*** Given records ***

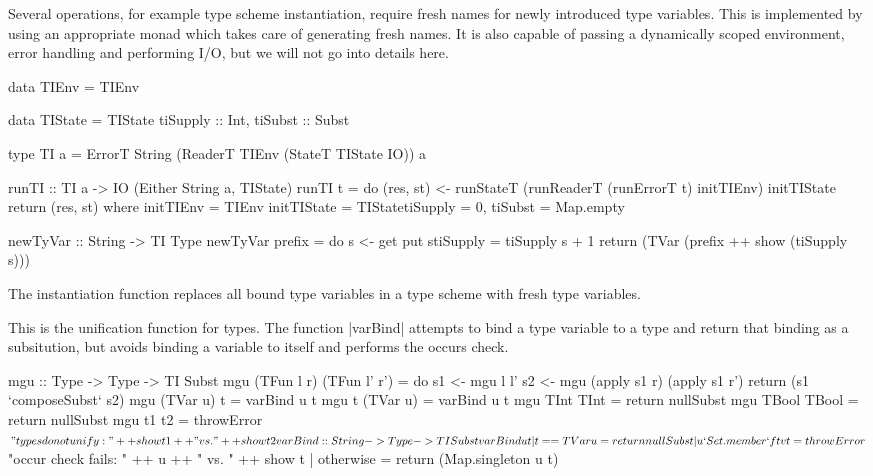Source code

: \documentclass[a4paper,11pt]{article}
\begin{document}
Several operations, for example type scheme instantiation, require
fresh names for newly introduced type variables.  This is implemented
by using an appropriate monad which takes care of generating fresh
names.  It is also capable of passing a dynamically scoped
environment, error handling and performing I/O, but we will not go
into details here.
\begin{code}
data TIEnv = TIEnv  {}

data TIState = TIState {  tiSupply :: Int,
                          tiSubst :: Subst}

type TI a = ErrorT String (ReaderT TIEnv (StateT TIState IO)) a

runTI :: TI a -> IO (Either String a, TIState)
runTI t = 
    do (res, st) <- runStateT (runReaderT (runErrorT t) initTIEnv) initTIState
       return (res, st)
  where initTIEnv = TIEnv{}
        initTIState = TIState{tiSupply = 0,
                              tiSubst = Map.empty}

newTyVar :: String -> TI Type
newTyVar prefix =
    do  s <- get
        put s{tiSupply = tiSupply s + 1}
        return (TVar  (prefix ++ show (tiSupply s)))
\end{code}
%
The instantiation function replaces all bound type variables in a type
scheme with fresh type variables.
%
%
This is the unification function for types.  The function |varBind|
attempts to bind a type variable to a type and return that binding as
a subsitution, but avoids binding a variable to itself and performs
the occurs check.
%
\begin{code}
mgu :: Type -> Type -> TI Subst
mgu (TFun l r) (TFun l' r')  =  do  s1 <- mgu l l'
                                    s2 <- mgu (apply s1 r) (apply s1 r')
                                    return (s1 `composeSubst` s2)
mgu (TVar u) t               =  varBind u t
mgu t (TVar u)               =  varBind u t
mgu TInt TInt                =  return nullSubst
mgu TBool TBool              =  return nullSubst
mgu t1 t2                    =  throwError $ "types do not unify: " ++ show t1 ++ 
                                " vs. " ++ show t2

varBind :: String -> Type -> TI Subst
varBind u t  | t == TVar u           =  return nullSubst
             | u `Set.member` ftv t  =  throwError $ "occur check fails: " ++ u ++
                                         " vs. " ++ show t
             | otherwise             =  return (Map.singleton u t)
\end{code}
\end{document}
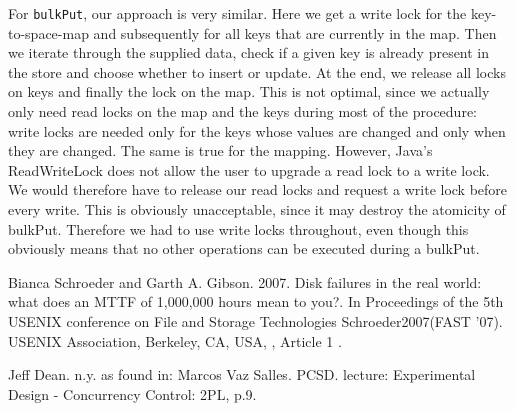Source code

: \documentclass[12pt,a4paper]{article}
\begin{document}
For \texttt{bulkPut}, our approach is very similar. Here we get a write lock for the key-to-space-map and subsequently for all keys that are currently in the map. Then we iterate through the supplied data, check if a given key is already present in the store and choose whether to insert or update. At the end, we release all locks on keys and finally the lock on the map. This is not optimal, since we actually only need read locks on the map and the keys during most of the procedure: write locks are needed only for the keys whose values are changed and only when they are changed. The same is true for the mapping. However, Java's ReadWriteLock does not allow the user to upgrade a read lock to a write lock. We would therefore have to release our read locks and request a write lock before every write. This is obviously unacceptable, since it may destroy the atomicity of bulkPut. Therefore we had to use write locks throughout, even though this obviously means that no other operations can be executed during a bulkPut.
 
\begin{thebibliography}{1}

 Bianca Schroeder and Garth A. Gibson. 2007. Disk failures in the real world: what does an MTTF of 1,000,000 hours mean to you?. In Proceedings of the 5th USENIX conference on File and Storage Technologies Schroeder2007(FAST '07). USENIX Association, Berkeley, CA, USA, , Article 1 .

 Jeff Dean. n.y. as found in: Marcos Vaz Salles. PCSD. lecture: Experimental Design - Concurrency Control: 2PL, p.9.

\end{thebibliography}
\end{document}
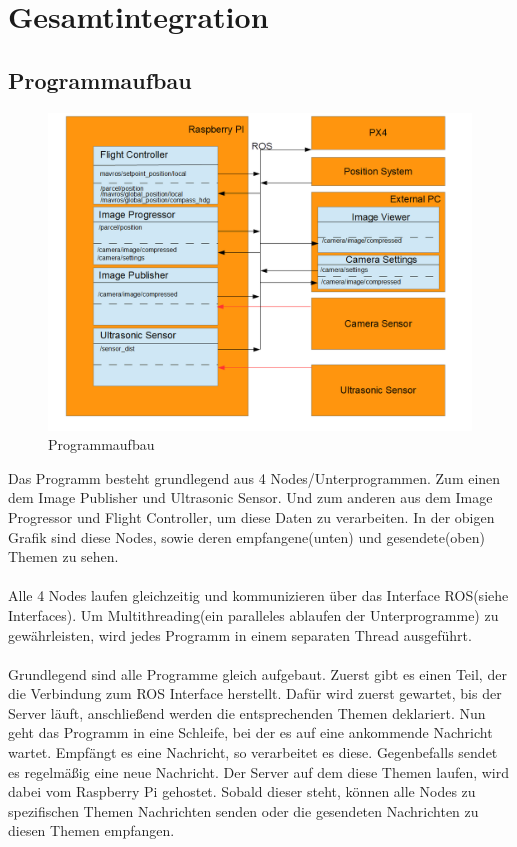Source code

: \section{Gesamtintegration}
\subsection{Programmaufbau}
\begin{figure}[h]
	\centering
	\includegraphics[scale=0.5]{"Grafiken/Nodes.png"}
	\caption{Programmaufbau}
	\label{fig:meine-grafik}
\end{figure}
Das Programm besteht grundlegend aus 4 Nodes/Unterprogrammen. Zum einen dem Image Publisher und Ultrasonic Sensor. Und zum anderen aus dem Image Progressor und Flight Controller, um diese Daten zu verarbeiten. In der obigen Grafik sind diese Nodes, sowie deren empfangene(unten) und gesendete(oben) Themen zu sehen. \\
\\
Alle 4 Nodes laufen gleichzeitig und kommunizieren über das Interface ROS(siehe Interfaces). Um Multithreading(ein paralleles ablaufen der Unterprogramme) zu gewährleisten, wird jedes Programm in einem separaten Thread ausgeführt.\\
\\
Grundlegend sind alle Programme gleich aufgebaut. Zuerst gibt es einen Teil, der die Verbindung zum ROS Interface herstellt. Dafür wird zuerst gewartet, bis der Server läuft, anschließend werden die entsprechenden Themen deklariert. Nun geht das Programm in eine Schleife, bei der es auf eine ankommende Nachricht wartet. Empfängt es eine Nachricht, so verarbeitet es diese. Gegenbefalls sendet es regelmäßig eine neue Nachricht. Der Server auf dem diese Themen laufen, wird dabei vom Raspberry Pi gehostet. Sobald dieser steht, können alle Nodes zu spezifischen Themen Nachrichten senden oder die gesendeten Nachrichten zu diesen Themen empfangen.\\

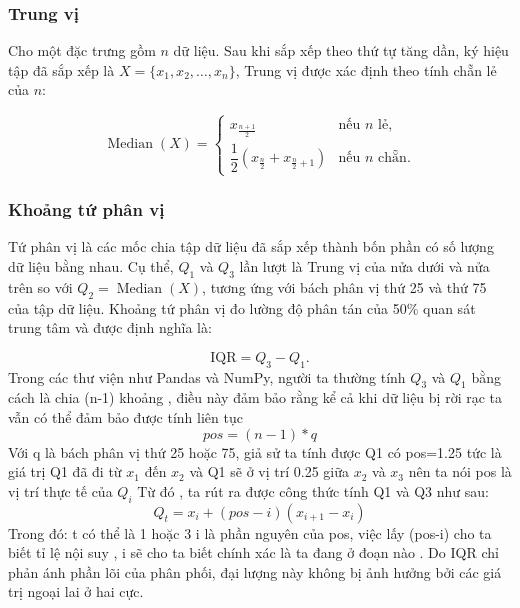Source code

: \documentclass[12pt,a4paper]{article}
\begin{document}
\subsubsection*{Trung vị}

Cho một đặc trưng gồm $n$ dữ liệu. Sau khi sắp xếp theo thứ tự tăng
dần, ký hiệu tập đã sắp xếp là $X = \{x_1, x_2, \dots, x_n\}$,
Trung vị được xác định theo tính chẵn lẻ của $n$:

\begin{equation}
    \operatorname{Median}(X) =
    \begin{cases}
        x_{\frac{n+1}{2}} & \text{nếu } n \text{ lẻ,} \\[6pt]
        \dfrac{1}{2}\!\left(x_{\frac{n}{2}} + x_{\frac{n}{2}+1}\right)
        & \text{nếu } n \text{ chẵn.}
    \end{cases}
\end{equation}

\subsubsection*{Khoảng tứ phân vị}

Tứ phân vị là các mốc chia tập dữ liệu đã sắp xếp thành bốn phần
có số lượng dữ liệu bằng nhau. Cụ thể, $Q_1$ và $Q_3$ lần lượt là
Trung vị của nửa dưới và nửa trên so với $Q_2 = \operatorname{Median}(X)$,
tương ứng với bách phân vị thứ 25 và thứ 75 của tập dữ liệu.
Khoảng tứ phân vị đo lường độ phân tán của 50\% quan sát trung tâm
và được định nghĩa là:

\begin{equation}
    \text{IQR} = Q_3 - Q_1.
\end{equation}
Trong các thư viện như Pandas và NumPy, người ta thường tính $Q_3$ và $Q_1$ bằng cách là chia (n-1) khoảng , điều này đảm bảo rằng kể cả khi dữ liệu bị rời rạc ta vẫn có thể đảm bảo được tính liên tục   
\begin{equation}
    pos=(n-1)*q
\end{equation} 
Với q là bách phân vị thứ 25 hoặc 75, giả sử ta tính được Q1 có pos=1.25 tức là giá trị Q1 đã đi từ $x_1$ đến $x_2$ và Q1 sẽ ở vị trí 0.25 giữa $x_2$ và $x_3$ nên ta nói pos là vị trí thực tế của $Q_i$
\newline
Từ đó , ta rút ra được công thức tính Q1 và Q3 như sau:
\[
Q_t=x_i+(pos-i)(x_{i+1}-x_i)
\] 
Trong đó:
\newline
t có thể là 1 hoặc 3
\newline
i là phần nguyên của pos, việc lấy (pos-i) cho ta biết tỉ lệ nội suy , i sẽ cho ta biết chính xác là ta đang ở đoạn nào .  
\newline
Do IQR chỉ phản ánh phần lõi của phân phối, đại lượng này không bị
ảnh hưởng bởi các giá trị ngoại lai ở hai cực.
\end{document}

*** End of Given records ***

Your task is to reproduce all of the material exactly. The pictures stay out.

Written reply ▸
Source code

: \documentclass[a4paper,11pt]{article}
\begin{document}
Several operations, for example type scheme instantiation, require
fresh names for newly introduced type variables.  This is implemented
by using an appropriate monad which takes care of generating fresh
names.  It is also capable of passing a dynamically scoped
environment, error handling and performing I/O, but we will not go
into details here.
\begin{code}
data TIEnv = TIEnv  {}

data TIState = TIState {  tiSupply :: Int,
                          tiSubst :: Subst}

type TI a = ErrorT String (ReaderT TIEnv (StateT TIState IO)) a

runTI :: TI a -> IO (Either String a, TIState)
runTI t = 
    do (res, st) <- runStateT (runReaderT (runErrorT t) initTIEnv) initTIState
       return (res, st)
  where initTIEnv = TIEnv{}
        initTIState = TIState{tiSupply = 0,
                              tiSubst = Map.empty}

newTyVar :: String -> TI Type
newTyVar prefix =
    do  s <- get
        put s{tiSupply = tiSupply s + 1}
        return (TVar  (prefix ++ show (tiSupply s)))
\end{code}
%
The instantiation function replaces all bound type variables in a type
scheme with fresh type variables.
%
%
This is the unification function for types.  The function |varBind|
attempts to bind a type variable to a type and return that binding as
a subsitution, but avoids binding a variable to itself and performs
the occurs check.
%
\begin{code}
mgu :: Type -> Type -> TI Subst
mgu (TFun l r) (TFun l' r')  =  do  s1 <- mgu l l'
                                    s2 <- mgu (apply s1 r) (apply s1 r')
                                    return (s1 `composeSubst` s2)
mgu (TVar u) t               =  varBind u t
mgu t (TVar u)               =  varBind u t
mgu TInt TInt                =  return nullSubst
mgu TBool TBool              =  return nullSubst
mgu t1 t2                    =  throwError $ "types do not unify: " ++ show t1 ++ 
                                " vs. " ++ show t2

varBind :: String -> Type -> TI Subst
varBind u t  | t == TVar u           =  return nullSubst
             | u `Set.member` ftv t  =  throwError $ "occur check fails: " ++ u ++
                                         " vs. " ++ show t
             | otherwise             =  return (Map.singleton u t)
\end{code}
\end{document}
Source code

: \documentclass[12pt,a4paper]{article}
\begin{document}
For \texttt{bulkPut}, our approach is very similar. Here we get a write lock for the key-to-space-map and subsequently for all keys that are currently in the map. Then we iterate through the supplied data, check if a given key is already present in the store and choose whether to insert or update. At the end, we release all locks on keys and finally the lock on the map. This is not optimal, since we actually only need read locks on the map and the keys during most of the procedure: write locks are needed only for the keys whose values are changed and only when they are changed. The same is true for the mapping. However, Java's ReadWriteLock does not allow the user to upgrade a read lock to a write lock. We would therefore have to release our read locks and request a write lock before every write. This is obviously unacceptable, since it may destroy the atomicity of bulkPut. Therefore we had to use write locks throughout, even though this obviously means that no other operations can be executed during a bulkPut.
 
\begin{thebibliography}{1}

 Bianca Schroeder and Garth A. Gibson. 2007. Disk failures in the real world: what does an MTTF of 1,000,000 hours mean to you?. In Proceedings of the 5th USENIX conference on File and Storage Technologies Schroeder2007(FAST '07). USENIX Association, Berkeley, CA, USA, , Article 1 .

 Jeff Dean. n.y. as found in: Marcos Vaz Salles. PCSD. lecture: Experimental Design - Concurrency Control: 2PL, p.9.

\end{thebibliography}
\end{document}
Source code

: \section{Gesamtintegration}
\subsection{Programmaufbau}
\begin{figure}[h]
	\centering
	\includegraphics[scale=0.5]{"Grafiken/Nodes.png"}
	\caption{Programmaufbau}
	\label{fig:meine-grafik}
\end{figure}
Das Programm besteht grundlegend aus 4 Nodes/Unterprogrammen. Zum einen dem Image Publisher und Ultrasonic Sensor. Und zum anderen aus dem Image Progressor und Flight Controller, um diese Daten zu verarbeiten. In der obigen Grafik sind diese Nodes, sowie deren empfangene(unten) und gesendete(oben) Themen zu sehen. \\
\\
Alle 4 Nodes laufen gleichzeitig und kommunizieren über das Interface ROS(siehe Interfaces). Um Multithreading(ein paralleles ablaufen der Unterprogramme) zu gewährleisten, wird jedes Programm in einem separaten Thread ausgeführt.\\
\\
Grundlegend sind alle Programme gleich aufgebaut. Zuerst gibt es einen Teil, der die Verbindung zum ROS Interface herstellt. Dafür wird zuerst gewartet, bis der Server läuft, anschließend werden die entsprechenden Themen deklariert. Nun geht das Programm in eine Schleife, bei der es auf eine ankommende Nachricht wartet. Empfängt es eine Nachricht, so verarbeitet es diese. Gegenbefalls sendet es regelmäßig eine neue Nachricht. Der Server auf dem diese Themen laufen, wird dabei vom Raspberry Pi gehostet. Sobald dieser steht, können alle Nodes zu spezifischen Themen Nachrichten senden oder die gesendeten Nachrichten zu diesen Themen empfangen.\\

Source code

: \documentclass[12pt,a4paper]{article}
\begin{document}
\subsubsection*{Trung vị}

Cho một đặc trưng gồm $n$ dữ liệu. Sau khi sắp xếp theo thứ tự tăng
dần, ký hiệu tập đã sắp xếp là $X = \{x_1, x_2, \dots, x_n\}$,
Trung vị được xác định theo tính chẵn lẻ của $n$:

\begin{equation}
    \operatorname{Median}(X) =
    \begin{cases}
        x_{\frac{n+1}{2}} & \text{nếu } n \text{ lẻ,} \\[6pt]
        \dfrac{1}{2}\!\left(x_{\frac{n}{2}} + x_{\frac{n}{2}+1}\right)
        & \text{nếu } n \text{ chẵn.}
    \end{cases}
\end{equation}

\subsubsection*{Khoảng tứ phân vị}

Tứ phân vị là các mốc chia tập dữ liệu đã sắp xếp thành bốn phần
có số lượng dữ liệu bằng nhau. Cụ thể, $Q_1$ và $Q_3$ lần lượt là
Trung vị của nửa dưới và nửa trên so với $Q_2 = \operatorname{Median}(X)$,
tương ứng với bách phân vị thứ 25 và thứ 75 của tập dữ liệu.
Khoảng tứ phân vị đo lường độ phân tán của 50\% quan sát trung tâm
và được định nghĩa là:

\begin{equation}
    \text{IQR} = Q_3 - Q_1.
\end{equation}
Trong các thư viện như Pandas và NumPy, người ta thường tính $Q_3$ và $Q_1$ bằng cách là chia (n-1) khoảng , điều này đảm bảo rằng kể cả khi dữ liệu bị rời rạc ta vẫn có thể đảm bảo được tính liên tục   
\begin{equation}
    pos=(n-1)*q
\end{equation} 
Với q là bách phân vị thứ 25 hoặc 75, giả sử ta tính được Q1 có pos=1.25 tức là giá trị Q1 đã đi từ $x_1$ đến $x_2$ và Q1 sẽ ở vị trí 0.25 giữa $x_2$ và $x_3$ nên ta nói pos là vị trí thực tế của $Q_i$
\newline
Từ đó , ta rút ra được công thức tính Q1 và Q3 như sau:
\[
Q_t=x_i+(pos-i)(x_{i+1}-x_i)
\] 
Trong đó:
\newline
t có thể là 1 hoặc 3
\newline
i là phần nguyên của pos, việc lấy (pos-i) cho ta biết tỉ lệ nội suy , i sẽ cho ta biết chính xác là ta đang ở đoạn nào .  
\newline
Do IQR chỉ phản ánh phần lõi của phân phối, đại lượng này không bị
ảnh hưởng bởi các giá trị ngoại lai ở hai cực.
\end{document}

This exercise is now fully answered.